*TO DO*: Repeat the data below in full and exactly.

■ ■ ■ ■ ■ ■ ■

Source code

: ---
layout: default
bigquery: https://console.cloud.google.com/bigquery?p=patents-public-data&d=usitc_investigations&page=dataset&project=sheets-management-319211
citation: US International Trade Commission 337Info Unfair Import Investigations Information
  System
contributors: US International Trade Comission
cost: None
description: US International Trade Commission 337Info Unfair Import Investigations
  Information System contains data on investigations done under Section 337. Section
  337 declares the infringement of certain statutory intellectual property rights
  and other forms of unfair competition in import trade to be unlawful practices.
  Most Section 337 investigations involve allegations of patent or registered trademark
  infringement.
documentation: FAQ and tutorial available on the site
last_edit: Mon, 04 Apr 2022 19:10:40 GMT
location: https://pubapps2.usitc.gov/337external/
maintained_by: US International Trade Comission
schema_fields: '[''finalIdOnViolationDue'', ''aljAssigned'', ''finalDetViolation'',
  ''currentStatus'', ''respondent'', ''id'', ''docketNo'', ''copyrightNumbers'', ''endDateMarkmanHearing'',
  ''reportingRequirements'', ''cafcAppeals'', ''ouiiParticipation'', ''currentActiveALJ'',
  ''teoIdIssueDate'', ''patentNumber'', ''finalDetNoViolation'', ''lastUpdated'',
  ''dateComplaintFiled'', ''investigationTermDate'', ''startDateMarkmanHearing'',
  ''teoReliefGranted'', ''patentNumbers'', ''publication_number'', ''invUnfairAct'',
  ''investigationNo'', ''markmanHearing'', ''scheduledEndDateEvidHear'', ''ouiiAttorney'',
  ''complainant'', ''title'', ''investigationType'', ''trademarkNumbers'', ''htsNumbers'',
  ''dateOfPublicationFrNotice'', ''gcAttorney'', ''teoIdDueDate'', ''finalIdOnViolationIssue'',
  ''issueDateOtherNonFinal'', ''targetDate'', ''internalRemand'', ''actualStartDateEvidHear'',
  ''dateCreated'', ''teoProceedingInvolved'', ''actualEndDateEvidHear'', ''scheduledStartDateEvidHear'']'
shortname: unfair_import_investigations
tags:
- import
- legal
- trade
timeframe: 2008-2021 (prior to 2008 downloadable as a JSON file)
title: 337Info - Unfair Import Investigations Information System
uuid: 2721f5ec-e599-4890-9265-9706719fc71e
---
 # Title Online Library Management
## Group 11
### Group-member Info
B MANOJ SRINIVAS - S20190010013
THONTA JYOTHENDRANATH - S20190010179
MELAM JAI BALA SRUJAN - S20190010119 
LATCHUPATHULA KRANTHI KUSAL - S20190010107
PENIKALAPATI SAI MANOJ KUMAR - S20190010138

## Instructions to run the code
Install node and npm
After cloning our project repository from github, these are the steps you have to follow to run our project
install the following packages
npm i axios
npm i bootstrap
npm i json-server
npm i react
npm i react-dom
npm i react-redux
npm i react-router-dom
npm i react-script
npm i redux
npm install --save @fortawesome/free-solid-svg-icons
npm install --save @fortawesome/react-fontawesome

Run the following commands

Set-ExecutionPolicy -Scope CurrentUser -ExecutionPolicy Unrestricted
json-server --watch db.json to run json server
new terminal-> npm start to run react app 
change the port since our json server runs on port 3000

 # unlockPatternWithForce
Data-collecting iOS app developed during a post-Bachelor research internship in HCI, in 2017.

■ ■ ■ ■ ■ ■ ■

*RESPONSE BOX*:
Source code

: ---
layout: default
bigquery: https://console.cloud.google.com/bigquery?p=patents-public-data&d=usitc_investigations&page=dataset&project=sheets-management-319211
citation: US International Trade Commission 337Info Unfair Import Investigations Information
  System
contributors: US International Trade Comission
cost: None
description: US International Trade Commission 337Info Unfair Import Investigations
  Information System contains data on investigations done under Section 337. Section
  337 declares the infringement of certain statutory intellectual property rights
  and other forms of unfair competition in import trade to be unlawful practices.
  Most Section 337 investigations involve allegations of patent or registered trademark
  infringement.
documentation: FAQ and tutorial available on the site
last_edit: Mon, 04 Apr 2022 19:10:40 GMT
location: https://pubapps2.usitc.gov/337external/
maintained_by: US International Trade Comission
schema_fields: '[''finalIdOnViolationDue'', ''aljAssigned'', ''finalDetViolation'',
  ''currentStatus'', ''respondent'', ''id'', ''docketNo'', ''copyrightNumbers'', ''endDateMarkmanHearing'',
  ''reportingRequirements'', ''cafcAppeals'', ''ouiiParticipation'', ''currentActiveALJ'',
  ''teoIdIssueDate'', ''patentNumber'', ''finalDetNoViolation'', ''lastUpdated'',
  ''dateComplaintFiled'', ''investigationTermDate'', ''startDateMarkmanHearing'',
  ''teoReliefGranted'', ''patentNumbers'', ''publication_number'', ''invUnfairAct'',
  ''investigationNo'', ''markmanHearing'', ''scheduledEndDateEvidHear'', ''ouiiAttorney'',
  ''complainant'', ''title'', ''investigationType'', ''trademarkNumbers'', ''htsNumbers'',
  ''dateOfPublicationFrNotice'', ''gcAttorney'', ''teoIdDueDate'', ''finalIdOnViolationIssue'',
  ''issueDateOtherNonFinal'', ''targetDate'', ''internalRemand'', ''actualStartDateEvidHear'',
  ''dateCreated'', ''teoProceedingInvolved'', ''actualEndDateEvidHear'', ''scheduledStartDateEvidHear'']'
shortname: unfair_import_investigations
tags:
- import
- legal
- trade
timeframe: 2008-2021 (prior to 2008 downloadable as a JSON file)
title: 337Info - Unfair Import Investigations Information System
uuid: 2721f5ec-e599-4890-9265-9706719fc71e
---
 # Title Online Library Management
## Group 11
### Group-member Info
B MANOJ SRINIVAS - S20190010013
THONTA JYOTHENDRANATH - S20190010179
MELAM JAI BALA SRUJAN - S20190010119 
LATCHUPATHULA KRANTHI KUSAL - S20190010107
PENIKALAPATI SAI MANOJ KUMAR - S20190010138

## Instructions to run the code
Install node and npm
After cloning our project repository from github, these are the steps you have to follow to run our project
install the following packages
npm i axios
npm i bootstrap
npm i json-server
npm i react
npm i react-dom
npm i react-redux
npm i react-router-dom
npm i react-script
npm i redux
npm install --save @fortawesome/free-solid-svg-icons
npm install --save @fortawesome/react-fontawesome

Run the following commands

Set-ExecutionPolicy -Scope CurrentUser -ExecutionPolicy Unrestricted
json-server --watch db.json to run json server
new terminal-> npm start to run react app 
change the port since our json server runs on port 3000

 # unlockPatternWithForce
Data-collecting iOS app developed during a post-Bachelor research internship in HCI, in 2017.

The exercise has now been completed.